Exercise description: Where the string "selected" occurs in a line of the data below, that line should be copied.

***

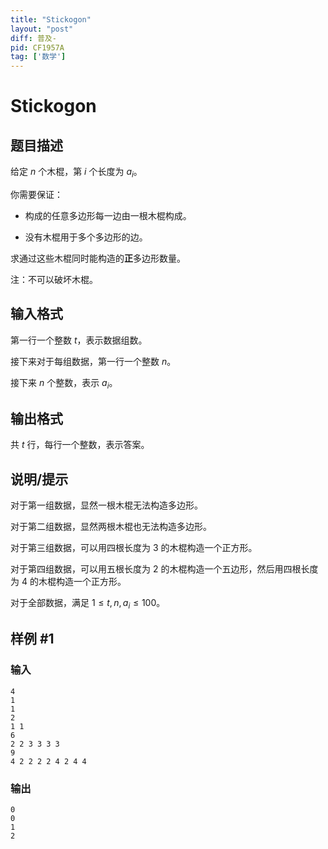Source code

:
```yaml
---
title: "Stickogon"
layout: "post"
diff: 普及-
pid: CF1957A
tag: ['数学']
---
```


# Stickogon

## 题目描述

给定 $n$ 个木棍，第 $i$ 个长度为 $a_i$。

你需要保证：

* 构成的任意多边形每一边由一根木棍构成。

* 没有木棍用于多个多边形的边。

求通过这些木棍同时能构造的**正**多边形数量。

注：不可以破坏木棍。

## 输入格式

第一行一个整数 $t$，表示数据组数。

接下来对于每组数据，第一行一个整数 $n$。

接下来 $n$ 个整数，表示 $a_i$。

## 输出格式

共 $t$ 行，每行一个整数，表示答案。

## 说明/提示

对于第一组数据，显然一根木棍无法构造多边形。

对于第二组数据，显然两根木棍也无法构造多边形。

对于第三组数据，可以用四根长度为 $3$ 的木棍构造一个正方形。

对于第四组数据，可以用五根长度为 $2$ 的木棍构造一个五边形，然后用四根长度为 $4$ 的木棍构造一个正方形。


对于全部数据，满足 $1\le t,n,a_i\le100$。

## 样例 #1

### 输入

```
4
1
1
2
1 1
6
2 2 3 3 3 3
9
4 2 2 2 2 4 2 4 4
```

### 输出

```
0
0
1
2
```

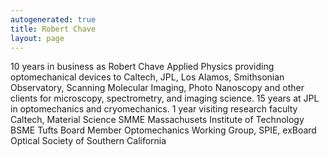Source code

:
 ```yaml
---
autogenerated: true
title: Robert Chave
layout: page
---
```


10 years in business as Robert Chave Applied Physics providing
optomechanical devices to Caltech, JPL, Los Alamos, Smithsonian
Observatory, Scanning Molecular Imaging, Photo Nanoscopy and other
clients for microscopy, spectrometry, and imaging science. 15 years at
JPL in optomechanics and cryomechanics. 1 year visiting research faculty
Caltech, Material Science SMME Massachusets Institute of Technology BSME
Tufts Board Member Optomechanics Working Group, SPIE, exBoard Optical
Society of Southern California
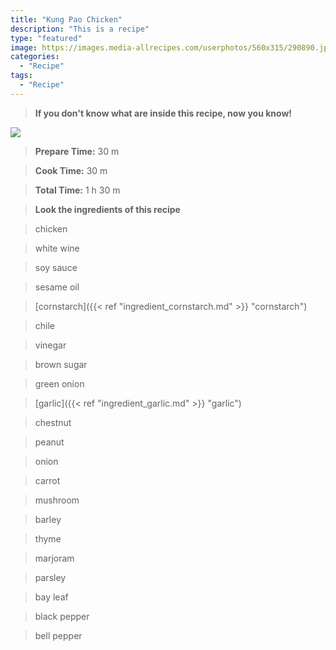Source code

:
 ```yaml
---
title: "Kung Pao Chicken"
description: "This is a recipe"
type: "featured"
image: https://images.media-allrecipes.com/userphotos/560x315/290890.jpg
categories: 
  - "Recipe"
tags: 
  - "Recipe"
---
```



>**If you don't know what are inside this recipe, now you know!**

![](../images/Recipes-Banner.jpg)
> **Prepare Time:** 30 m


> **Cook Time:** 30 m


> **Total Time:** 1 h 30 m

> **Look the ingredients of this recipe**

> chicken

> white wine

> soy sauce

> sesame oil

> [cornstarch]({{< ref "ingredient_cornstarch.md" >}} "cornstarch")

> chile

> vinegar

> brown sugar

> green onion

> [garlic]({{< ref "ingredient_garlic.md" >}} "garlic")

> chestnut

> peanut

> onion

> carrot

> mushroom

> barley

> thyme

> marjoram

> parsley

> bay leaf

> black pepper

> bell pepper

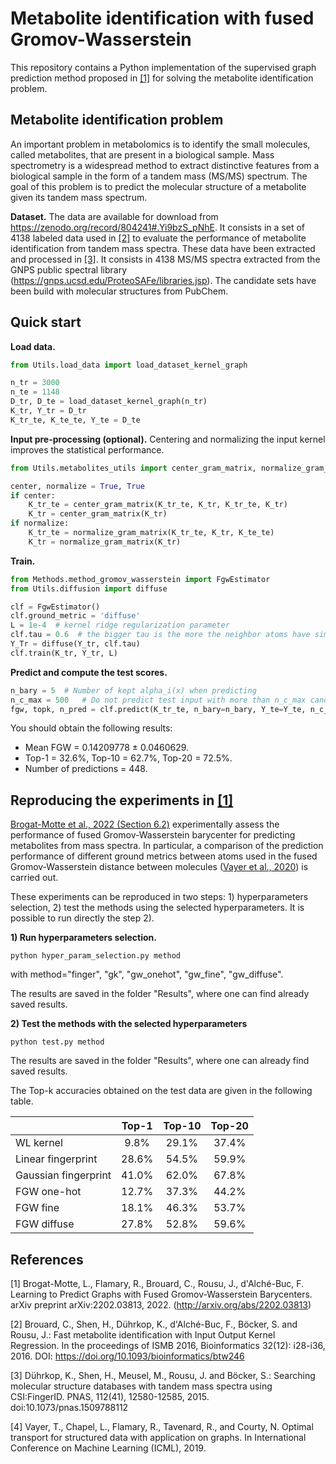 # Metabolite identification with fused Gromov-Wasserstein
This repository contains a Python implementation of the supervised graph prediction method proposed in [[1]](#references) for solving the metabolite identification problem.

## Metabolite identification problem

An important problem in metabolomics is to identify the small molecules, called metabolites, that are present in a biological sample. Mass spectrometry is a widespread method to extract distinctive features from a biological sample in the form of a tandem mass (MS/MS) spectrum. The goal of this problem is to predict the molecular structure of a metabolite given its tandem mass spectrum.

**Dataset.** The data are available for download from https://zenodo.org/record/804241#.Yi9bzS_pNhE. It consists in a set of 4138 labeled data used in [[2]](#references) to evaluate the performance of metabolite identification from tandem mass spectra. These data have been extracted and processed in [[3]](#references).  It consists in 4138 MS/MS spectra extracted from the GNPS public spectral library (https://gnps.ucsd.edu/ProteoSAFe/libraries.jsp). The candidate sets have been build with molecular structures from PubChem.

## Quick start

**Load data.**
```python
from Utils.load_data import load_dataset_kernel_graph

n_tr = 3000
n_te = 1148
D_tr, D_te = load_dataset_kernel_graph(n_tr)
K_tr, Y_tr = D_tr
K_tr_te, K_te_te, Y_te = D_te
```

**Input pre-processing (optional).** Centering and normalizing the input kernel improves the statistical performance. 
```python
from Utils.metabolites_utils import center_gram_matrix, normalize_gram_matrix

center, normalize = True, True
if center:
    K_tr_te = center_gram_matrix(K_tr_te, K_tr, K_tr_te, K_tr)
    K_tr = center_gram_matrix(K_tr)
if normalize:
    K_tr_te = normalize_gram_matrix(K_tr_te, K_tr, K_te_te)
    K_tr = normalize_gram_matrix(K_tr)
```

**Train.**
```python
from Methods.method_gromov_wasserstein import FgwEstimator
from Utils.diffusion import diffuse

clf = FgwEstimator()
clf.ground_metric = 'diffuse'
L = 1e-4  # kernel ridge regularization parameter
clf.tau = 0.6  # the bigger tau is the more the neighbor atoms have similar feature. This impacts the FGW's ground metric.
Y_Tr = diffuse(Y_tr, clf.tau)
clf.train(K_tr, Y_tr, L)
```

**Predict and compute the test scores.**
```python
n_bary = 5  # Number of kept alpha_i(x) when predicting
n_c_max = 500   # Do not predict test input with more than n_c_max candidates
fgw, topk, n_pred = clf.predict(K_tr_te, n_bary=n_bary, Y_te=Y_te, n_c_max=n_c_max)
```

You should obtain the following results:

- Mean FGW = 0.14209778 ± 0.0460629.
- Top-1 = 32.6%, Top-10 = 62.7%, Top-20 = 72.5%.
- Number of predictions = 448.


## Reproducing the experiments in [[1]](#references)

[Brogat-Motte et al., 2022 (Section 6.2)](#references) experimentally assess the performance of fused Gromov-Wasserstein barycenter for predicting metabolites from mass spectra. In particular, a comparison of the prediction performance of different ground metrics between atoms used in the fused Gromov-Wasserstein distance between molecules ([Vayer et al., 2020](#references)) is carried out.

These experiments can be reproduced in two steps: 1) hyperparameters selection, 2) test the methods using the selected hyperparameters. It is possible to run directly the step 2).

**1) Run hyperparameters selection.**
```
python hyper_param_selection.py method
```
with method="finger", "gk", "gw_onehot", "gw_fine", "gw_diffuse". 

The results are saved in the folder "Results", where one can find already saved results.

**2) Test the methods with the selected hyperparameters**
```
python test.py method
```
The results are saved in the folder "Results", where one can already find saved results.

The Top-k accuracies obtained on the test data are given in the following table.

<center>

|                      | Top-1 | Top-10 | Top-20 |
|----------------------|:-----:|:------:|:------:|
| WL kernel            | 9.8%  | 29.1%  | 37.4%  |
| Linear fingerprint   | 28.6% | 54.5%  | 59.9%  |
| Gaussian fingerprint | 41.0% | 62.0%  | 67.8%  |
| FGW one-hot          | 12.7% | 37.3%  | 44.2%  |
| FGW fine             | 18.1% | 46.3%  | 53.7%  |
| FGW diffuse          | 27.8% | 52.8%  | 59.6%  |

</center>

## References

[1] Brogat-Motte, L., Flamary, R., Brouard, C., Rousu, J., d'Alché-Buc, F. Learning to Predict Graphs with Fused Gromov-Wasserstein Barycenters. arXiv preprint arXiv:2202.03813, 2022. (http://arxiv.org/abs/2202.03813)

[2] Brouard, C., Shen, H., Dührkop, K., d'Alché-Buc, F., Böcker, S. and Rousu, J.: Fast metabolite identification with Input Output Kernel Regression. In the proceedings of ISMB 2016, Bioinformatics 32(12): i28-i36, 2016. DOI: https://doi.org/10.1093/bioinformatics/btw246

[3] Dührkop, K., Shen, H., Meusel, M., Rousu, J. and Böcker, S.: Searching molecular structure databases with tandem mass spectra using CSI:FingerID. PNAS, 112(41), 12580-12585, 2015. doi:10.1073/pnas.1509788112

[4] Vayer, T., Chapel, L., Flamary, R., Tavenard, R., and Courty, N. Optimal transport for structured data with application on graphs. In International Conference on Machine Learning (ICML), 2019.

***

Answer box:
These experiments can be reproduced in two steps: 1) hyperparameters selection, 2) test the methods using the selected hyperparameters. It is possible to run directly the step 2).
**2) Test the methods with the selected hyperparameters**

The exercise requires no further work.